Change-Id: I0e8db93e3f6d9bf0b2de01f2ce83c305d78d2262
diff --git a/av1/decoder/decodemv.c b/av1/decoder/decodemv.c
index 8b17582..1b23e77 100644
--- a/av1/decoder/decodemv.c
+++ b/av1/decoder/decodemv.c
@@ -871,10 +871,10 @@
   MB_MODE_INFO *mbmi = &xd->mi[0]->mbmi;
   const int inter_block = is_inter_block(mbmi);
 #if !CONFIG_TXK_SEL
-  const TX_SIZE sqr_up_tx_size =
-      txsize_sqr_up_map[max_txsize_rect_lookup[xd->mi[0]->mbmi.sb_type]];
+  const TX_SIZE mtx_size =
+      get_max_rect_tx_size(xd->mi[0]->mbmi.sb_type, inter_block);
   const TX_SIZE tx_size =
-      inter_block ? AOMMAX(sub_tx_size_map[sqr_up_tx_size], mbmi->min_tx_size)
+      inter_block ? AOMMAX(sub_tx_size_map[mtx_size], mbmi->min_tx_size)

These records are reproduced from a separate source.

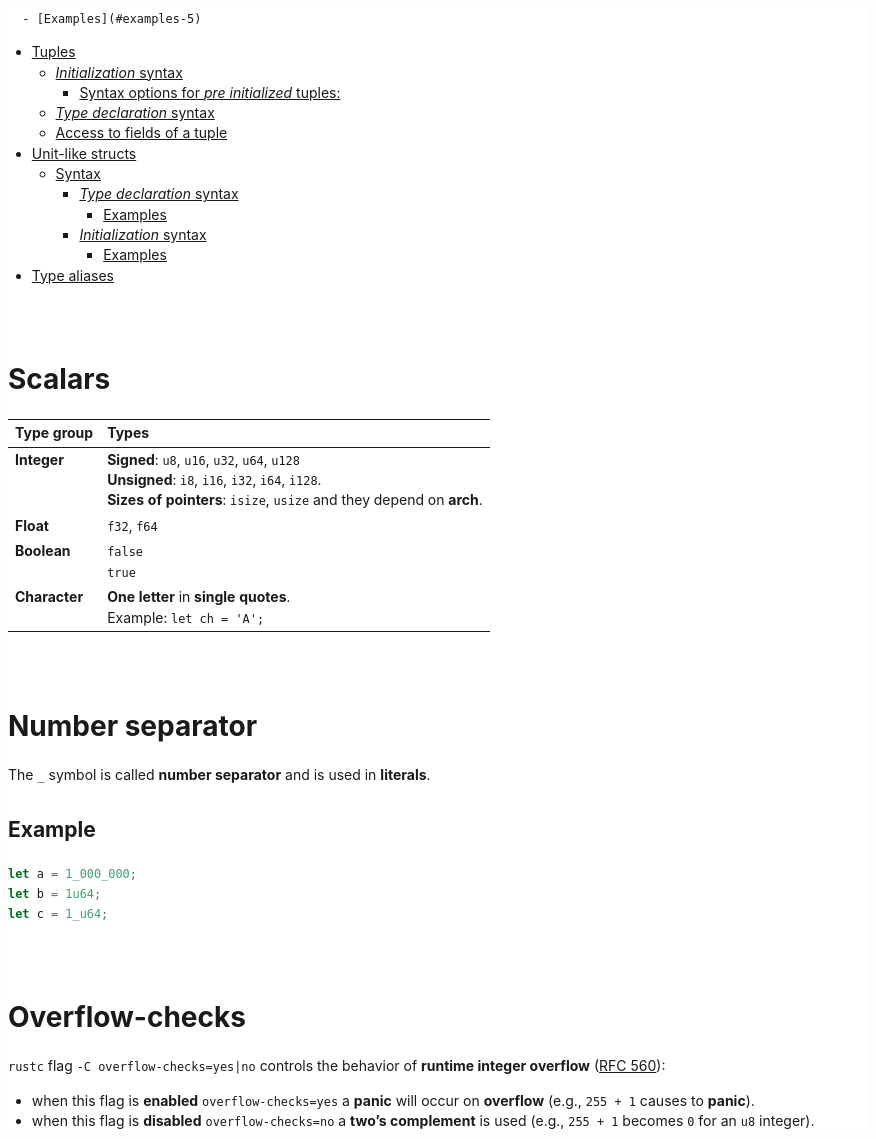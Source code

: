       - [Examples](#examples-5)
- [Tuples](#tuples)
  - [*Initialization* syntax](#initialization-syntax-5)
    - [Syntax options for *pre initialized* tuples:](#syntax-options-for-pre-initialized-tuples)
  - [*Type declaration* syntax](#type-declaration-syntax-5)
  - [Access to fields of a tuple](#access-to-fields-of-a-tuple)
- [Unit-like structs](#unit-like-structs)
  - [Syntax](#syntax-4)
    - [*Type declaration* syntax](#type-declaration-syntax-6)
      - [Examples](#examples-6)
    - [*Initialization* syntax](#initialization-syntax-6)
      - [Examples](#examples-7)
- [Type aliases](#type-aliases)

<br>

# Scalars
|Type group|Types|
|:---------|:----|
|**Integer**|**Signed**: `u8`, `u16`, `u32`, `u64`, `u128`<br>**Unsigned**: `i8`, `i16`, `i32`, `i64`, `i128`.<br>**Sizes of pointers**: `isize`, `usize` and they depend on **arch**.|
|**Float**|`f32`, `f64`|
|**Boolean**|`false`<br>`true`|
|**Character**|**One letter** in **single quotes**.<br>Example: `let ch = 'A';`|

<br>

# Number separator
The `_` symbol is called **number separator** and is used in **literals**.

## Example
```Rust
let a = 1_000_000;
let b = 1u64;
let c = 1_u64;
```

<br>

# Overflow-checks
`rustc` flag `-C overflow-checks=yes|no` controls the behavior of **runtime integer overflow** ([RFC 560](https://github.com/rust-lang/rfcs/blob/master/text/0560-integer-overflow.md)):
- when this flag is **enabled** `overflow-checks=yes` a **panic** will occur on **overflow** (e.g., `255 + 1` causes to **panic**).<br>
- when this flag is **disabled** `overflow-checks=no` a **two’s complement** is used (e.g., `255 + 1` becomes `0` for an `u8` integer).<br>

                   : mbmi->tx_size;
 #endif  // !CONFIG_TXK_SEL
   FRAME_CONTEXT *ec_ctx = xd->tile_ctx;
diff --git a/av1/encoder/bitstream.c b/av1/encoder/bitstream.c
index bf552a4..7d26aa4 100644
--- a/av1/encoder/bitstream.c
+++ b/av1/encoder/bitstream.c
@@ -1095,10 +1095,10 @@
   MB_MODE_INFO *mbmi = &xd->mi[0]->mbmi;
   const int is_inter = is_inter_block(mbmi);
 #if !CONFIG_TXK_SEL
-  const TX_SIZE sqr_up_tx_size =
-      txsize_sqr_up_map[max_txsize_rect_lookup[xd->mi[0]->mbmi.sb_type]];
+  const TX_SIZE mtx_size =
+      get_max_rect_tx_size(xd->mi[0]->mbmi.sb_type, is_inter);
   const TX_SIZE tx_size =
-      is_inter ? AOMMAX(sub_tx_size_map[sqr_up_tx_size], mbmi->min_tx_size)

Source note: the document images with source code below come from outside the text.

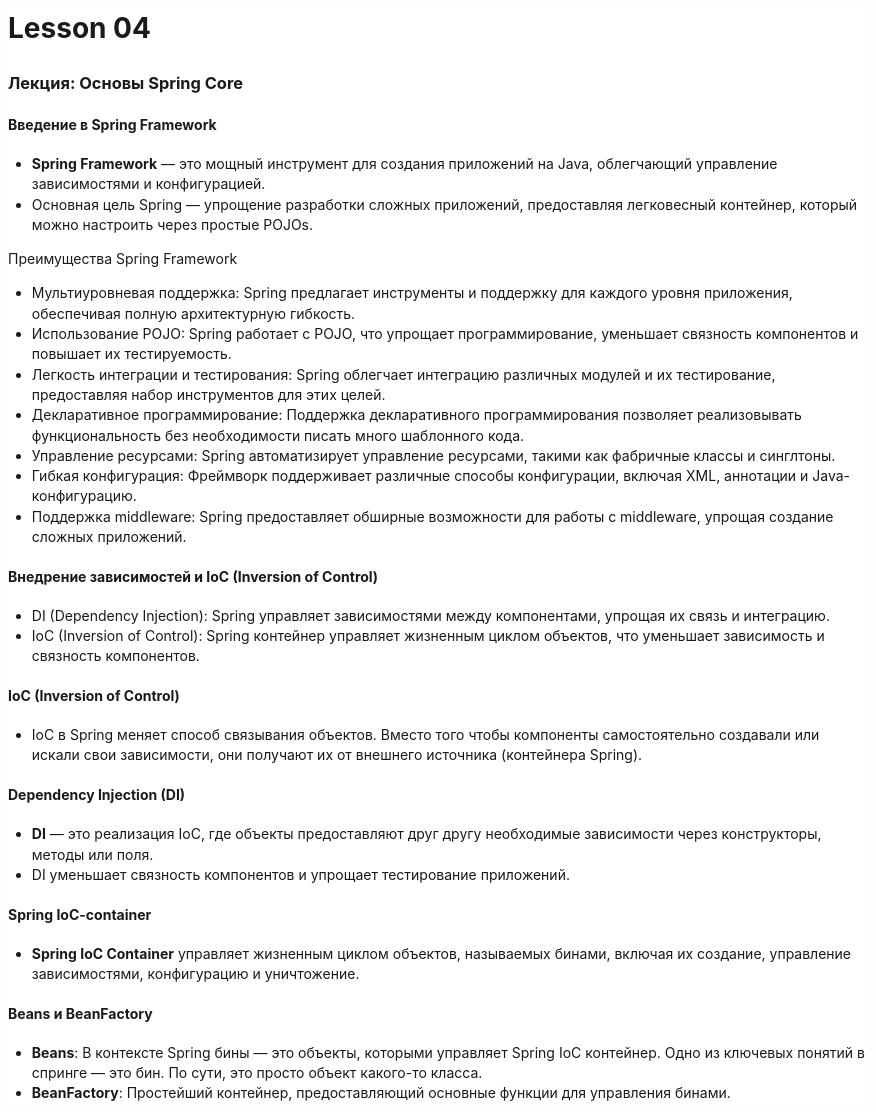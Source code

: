 # Lesson 04


### Лекция: Основы Spring Core

#### Введение в Spring Framework
- **Spring Framework** — это мощный инструмент для создания приложений на Java, облегчающий управление зависимостями и конфигурацией.
- Основная цель Spring — упрощение разработки сложных приложений, предоставляя легковесный контейнер, который можно настроить через простые POJOs.

Преимущества Spring Framework

- Мультиуровневая поддержка: Spring предлагает инструменты и поддержку для каждого уровня приложения, обеспечивая полную архитектурную гибкость.
- Использование POJO: Spring работает с POJO, что упрощает программирование, уменьшает связность компонентов и повышает их тестируемость.
- Легкость интеграции и тестирования: Spring облегчает интеграцию различных модулей и их тестирование, предоставляя набор инструментов для этих целей.
- Декларативное программирование: Поддержка декларативного программирования позволяет реализовывать функциональность без необходимости писать много шаблонного кода.
- Управление ресурсами: Spring автоматизирует управление ресурсами, такими как фабричные классы и синглтоны.
- Гибкая конфигурация: Фреймворк поддерживает различные способы конфигурации, включая XML, аннотации и Java-конфигурацию.
- Поддержка middleware: Spring предоставляет обширные возможности для работы с middleware, упрощая создание сложных приложений.

#### Внедрение зависимостей и IoC (Inversion of Control)

- DI (Dependency Injection): Spring управляет зависимостями между компонентами, упрощая их связь и интеграцию.
- IoC (Inversion of Control): Spring контейнер управляет жизненным циклом объектов, что уменьшает зависимость и связность компонентов.

#### IoC (Inversion of Control)
- IoC в Spring меняет способ связывания объектов. Вместо того чтобы компоненты самостоятельно создавали или искали свои зависимости, они получают их от внешнего источника (контейнера Spring).

#### Dependency Injection (DI)
- **DI** — это реализация IoC, где объекты предоставляют друг другу необходимые зависимости через конструкторы, методы или поля.
- DI уменьшает связность компонентов и упрощает тестирование приложений.

#### Spring IoC-container
- **Spring IoC Container** управляет жизненным циклом объектов, называемых бинами, включая их создание, управление зависимостями, конфигурацию и уничтожение.

#### Beans и BeanFactory
- **Beans**: В контексте Spring бины — это объекты, которыми управляет Spring IoC контейнер. Одно из ключевых понятий в спринге — это бин. По сути, это просто объект какого-то класса.
- **BeanFactory**: Простейший контейнер, предоставляющий основные функции для управления бинами.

+      is_inter ? AOMMAX(sub_tx_size_map[mtx_size], mbmi->min_tx_size)
                : mbmi->tx_size;
 #endif  // !CONFIG_TXK_SEL
   FRAME_CONTEXT *ec_ctx = xd->tile_ctx;
diff --git a/av1/encoder/rdopt.c b/av1/encoder/rdopt.c
index 287c521..b5fd600 100644
--- a/av1/encoder/rdopt.c
+++ b/av1/encoder/rdopt.c
@@ -4381,31 +4381,34 @@
                           tx_size);
   } else {
     const TX_SIZE sub_txs = sub_tx_size_map[tx_size];
-    const int bsl = tx_size_wide_unit[sub_txs];
-    int step = tx_size_wide_unit[sub_txs] * tx_size_high_unit[sub_txs];
-    int i;
+    const int bsw = tx_size_wide_unit[sub_txs];
+    const int bsh = tx_size_high_unit[sub_txs];
+    const int step = bsh * bsw;
     RD_STATS pn_rd_stats;
     int64_t this_rd = 0;
-    assert(bsl > 0);
+    assert(bsw > 0 && bsh > 0);
 
-    for (i = 0; i < 4; ++i) {
-      int offsetr = blk_row + (i >> 1) * bsl;
-      int offsetc = blk_col + (i & 0x01) * bsl;
+    for (int row = 0; row < tx_size_high_unit[tx_size]; row += bsh) {
+      for (int col = 0; col < tx_size_wide_unit[tx_size]; col += bsw) {
+        const int offsetr = blk_row + row;
+        const int offsetc = blk_col + col;
 
-      if (offsetr >= max_blocks_high || offsetc >= max_blocks_wide) continue;
+        if (offsetr >= max_blocks_high || offsetc >= max_blocks_wide) continue;
 
-      av1_init_rd_stats(&pn_rd_stats);
-      tx_block_yrd(cpi, x, offsetr, offsetc, plane, block, sub_txs, plane_bsize,
-                   depth + 1, above_ctx, left_ctx, tx_above, tx_left,
-                   ref_best_rd - this_rd, &pn_rd_stats, fast);
-      if (pn_rd_stats.rate == INT_MAX) {
-        av1_invalid_rd_stats(rd_stats);
-        return;
+        av1_init_rd_stats(&pn_rd_stats);
+        tx_block_yrd(cpi, x, offsetr, offsetc, plane, block, sub_txs,
+                     plane_bsize, depth + 1, above_ctx, left_ctx, tx_above,
+                     tx_left, ref_best_rd - this_rd, &pn_rd_stats, fast);
+        if (pn_rd_stats.rate == INT_MAX) {
+          av1_invalid_rd_stats(rd_stats);
+          return;
+        }
+        av1_merge_rd_stats(rd_stats, &pn_rd_stats);
+        this_rd += RDCOST(x->rdmult, pn_rd_stats.rate, pn_rd_stats.dist);
+        block += step;
       }
-      av1_merge_rd_stats(rd_stats, &pn_rd_stats);
-      this_rd += RDCOST(x->rdmult, pn_rd_stats.rate, pn_rd_stats.dist);
-      block += step;
     }
+
     if (tx_size > TX_4X4 && depth < MAX_VARTX_DEPTH)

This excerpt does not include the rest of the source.